ASSIGNMENT:
Each line of the listing below that includes "Highlighting" should be reported.
--- DATASET CONTENT ---
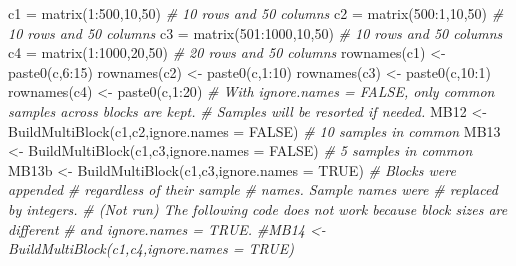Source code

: \documentclass[
]{book}
\newenvironment{Shaded}{\begin{snugshade}}{\end{snugshade}}
\newcommand{\AttributeTok}[1]{\textcolor[rgb]{0.77,0.63,0.00}{#1}}
\newcommand{\CommentTok}[1]{\textcolor[rgb]{0.56,0.35,0.01}{\textit{#1}}}
\newcommand{\ConstantTok}[1]{\textcolor[rgb]{0.00,0.00,0.00}{#1}}
\newcommand{\DecValTok}[1]{\textcolor[rgb]{0.00,0.00,0.81}{#1}}
\newcommand{\FunctionTok}[1]{\textcolor[rgb]{0.00,0.00,0.00}{#1}}
\newcommand{\NormalTok}[1]{#1}
\newcommand{\OtherTok}[1]{\textcolor[rgb]{0.56,0.35,0.01}{#1}}
\newcommand{\SpecialCharTok}[1]{\textcolor[rgb]{0.00,0.00,0.00}{#1}}
\newcommand{\StringTok}[1]{\textcolor[rgb]{0.31,0.60,0.02}{#1}}
\begin{document}
\begin{Shaded}
\begin{Highlighting}[]
\NormalTok{c1 }\OtherTok{=} \FunctionTok{matrix}\NormalTok{(}\DecValTok{1}\SpecialCharTok{:}\DecValTok{500}\NormalTok{,}\DecValTok{10}\NormalTok{,}\DecValTok{50}\NormalTok{) }\CommentTok{\# 10 rows and 50 columns}
\NormalTok{c2 }\OtherTok{=} \FunctionTok{matrix}\NormalTok{(}\DecValTok{500}\SpecialCharTok{:}\DecValTok{1}\NormalTok{,}\DecValTok{10}\NormalTok{,}\DecValTok{50}\NormalTok{) }\CommentTok{\# 10 rows and 50 columns}
\NormalTok{c3 }\OtherTok{=} \FunctionTok{matrix}\NormalTok{(}\DecValTok{501}\SpecialCharTok{:}\DecValTok{1000}\NormalTok{,}\DecValTok{10}\NormalTok{,}\DecValTok{50}\NormalTok{) }\CommentTok{\# 10 rows and 50 columns}
\NormalTok{c4 }\OtherTok{=} \FunctionTok{matrix}\NormalTok{(}\DecValTok{1}\SpecialCharTok{:}\DecValTok{1000}\NormalTok{,}\DecValTok{20}\NormalTok{,}\DecValTok{50}\NormalTok{) }\CommentTok{\# 20 rows and 50 columns}
\FunctionTok{rownames}\NormalTok{(c1) }\OtherTok{\textless{}{-}} \FunctionTok{paste0}\NormalTok{(}\StringTok{\textquotesingle{}c\textquotesingle{}}\NormalTok{,}\DecValTok{6}\SpecialCharTok{:}\DecValTok{15}\NormalTok{)}
\FunctionTok{rownames}\NormalTok{(c2) }\OtherTok{\textless{}{-}} \FunctionTok{paste0}\NormalTok{(}\StringTok{\textquotesingle{}c\textquotesingle{}}\NormalTok{,}\DecValTok{1}\SpecialCharTok{:}\DecValTok{10}\NormalTok{)}
\FunctionTok{rownames}\NormalTok{(c3) }\OtherTok{\textless{}{-}} \FunctionTok{paste0}\NormalTok{(}\StringTok{\textquotesingle{}c\textquotesingle{}}\NormalTok{,}\DecValTok{10}\SpecialCharTok{:}\DecValTok{1}\NormalTok{)}
\FunctionTok{rownames}\NormalTok{(c4) }\OtherTok{\textless{}{-}} \FunctionTok{paste0}\NormalTok{(}\StringTok{\textquotesingle{}c\textquotesingle{}}\NormalTok{,}\DecValTok{1}\SpecialCharTok{:}\DecValTok{20}\NormalTok{)}
\CommentTok{\# With ignore.names = FALSE, only common samples across blocks are kept.}
\CommentTok{\# Samples will be resorted if needed.}
\NormalTok{MB12 }\OtherTok{\textless{}{-}} \FunctionTok{BuildMultiBlock}\NormalTok{(c1,c2,}\AttributeTok{ignore.names =} \ConstantTok{FALSE}\NormalTok{) }\CommentTok{\# 10 samples in common}
\NormalTok{MB13 }\OtherTok{\textless{}{-}} \FunctionTok{BuildMultiBlock}\NormalTok{(c1,c3,}\AttributeTok{ignore.names =} \ConstantTok{FALSE}\NormalTok{) }\CommentTok{\# 5 samples in common}
\NormalTok{MB13b }\OtherTok{\textless{}{-}} \FunctionTok{BuildMultiBlock}\NormalTok{(c1,c3,}\AttributeTok{ignore.names =} \ConstantTok{TRUE}\NormalTok{) }\CommentTok{\# Blocks were appended}
                                                    \CommentTok{\# regardless of their sample}
                                                    \CommentTok{\# names. Sample names were}
                                                    \CommentTok{\# replaced by integers.}
\CommentTok{\# (Not run) The following code does not work because block sizes are different}
\CommentTok{\# and ignore.names = TRUE.}
\CommentTok{\#MB14 \textless{}{-} BuildMultiBlock(c1,c4,ignore.names = TRUE)}
\end{Highlighting}
\end{Shaded}
\end{document}
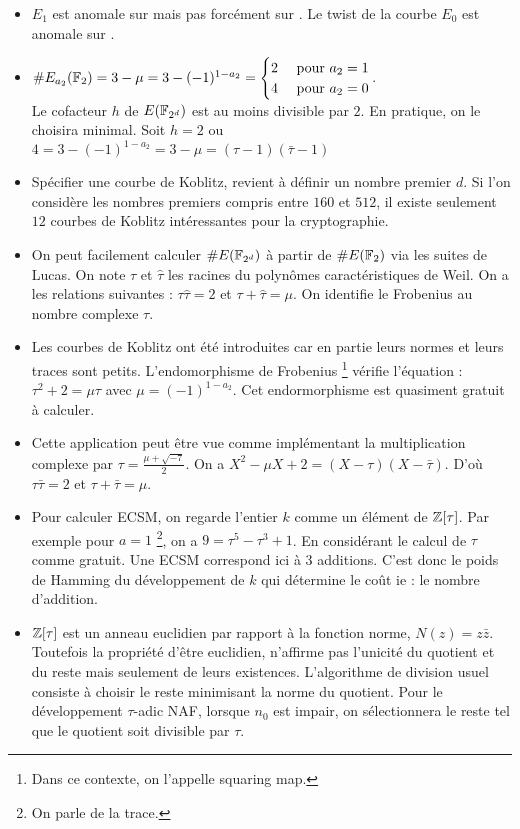 \documentclass[a4paper]{report}
\begin{document}
\begin{itemize}[label=$\bullet$]
    \item $E_1$ est anomale sur  mais pas forcément sur . Le twist de la courbe $E_0$ est anomale sur .
    \item  $\# E_{a_2}(\mathbb{F}_{2}) = 3 - \mu = 3 - (-1)^{1-a_2}  = \begin{cases} 2 & \text{ pour } a_2 = 1 \\ 4 & \text{ pour } a_2 = 0\end{cases}$.\\
    Le cofacteur $h$ de $E(\mathbb{F}_{2^d})$ est au moins divisible par $2$. En pratique, on le choisira minimal. Soit $h = 2 $ ou $4 = 3 - (-1)^{1-a_2} = 3 - \mu = (\tau - 1)(\bar{\tau} - 1)$
    \item Spécifier une courbe de Koblitz, revient à définir un nombre premier $d$. Si l'on considère les nombres premiers compris entre $160$ et $512$, il existe seulement $12$ courbes de Koblitz intéressantes pour la cryptographie.  
    \item On peut facilement calculer $\# E(\mathbb{F}_{2^d})$ à partir de $\# E(\mathbb{F}_{2})$ via les suites de Lucas. On note $\tau$ et $\hat{\tau}$ les racines du polynômes caractéristiques de Weil. On a les relations suivantes : $\tau \hat{\tau} = 2$ et $\tau + \hat{\tau} = \mu$. On identifie le Frobenius au nombre complexe $\tau$. 
    \item Les courbes de Koblitz ont été introduites car en partie leurs normes et leurs traces sont petits. L'endomorphisme de Frobenius \footnote{Dans ce contexte, on l'appelle squaring map.} vérifie l'équation : $\tau^2 + 2 = \mu \tau$ avec $\mu = (-1)^{1-a_2}$. Cet endormorphisme est quasiment gratuit à calculer. 
    \item Cette application peut être vue comme implémentant la multiplication complexe par $\tau = \frac{\mu + \sqrt{-7}}{2}$. On a $X^2 - \mu X + 2 = (X - \tau)(X - \bar{\tau})$. D'où $\tau \bar{\tau} = 2$ et $\tau + \bar{\tau} = \mu$.
    \item Pour calculer ECSM, on regarde l'entier $k$ comme un élément de $\mathbb{Z}[\tau]$. Par exemple pour $a = 1$ \footnote{On parle de la trace.}, on a $9 = \tau^5 - \tau^3 +1$. En considérant le calcul de $\tau$ comme gratuit. Une ECSM correspond ici à $3$ additions. C'est donc le poids de Hamming du développement de $k$ qui détermine le coût ie : le nombre d'addition.
    \item $\mathbb{Z}[\tau]$ est un anneau euclidien par rapport à la fonction norme, $N(z) = z \bar{z}$. Toutefois la propriété d'être euclidien, n'affirme pas l'unicité du quotient et du reste mais seulement de leurs existences. L'algorithme de division usuel consiste à choisir le reste minimisant la norme du quotient. Pour le développement $\tau$-adic NAF, lorsque $n_0$ est impair, on sélectionnera le reste tel que le quotient soit divisible par $\tau$.

\end{itemize}
\end{document}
---
SOLUTION:
\begin{Highlighting}[]
\end{Highlighting}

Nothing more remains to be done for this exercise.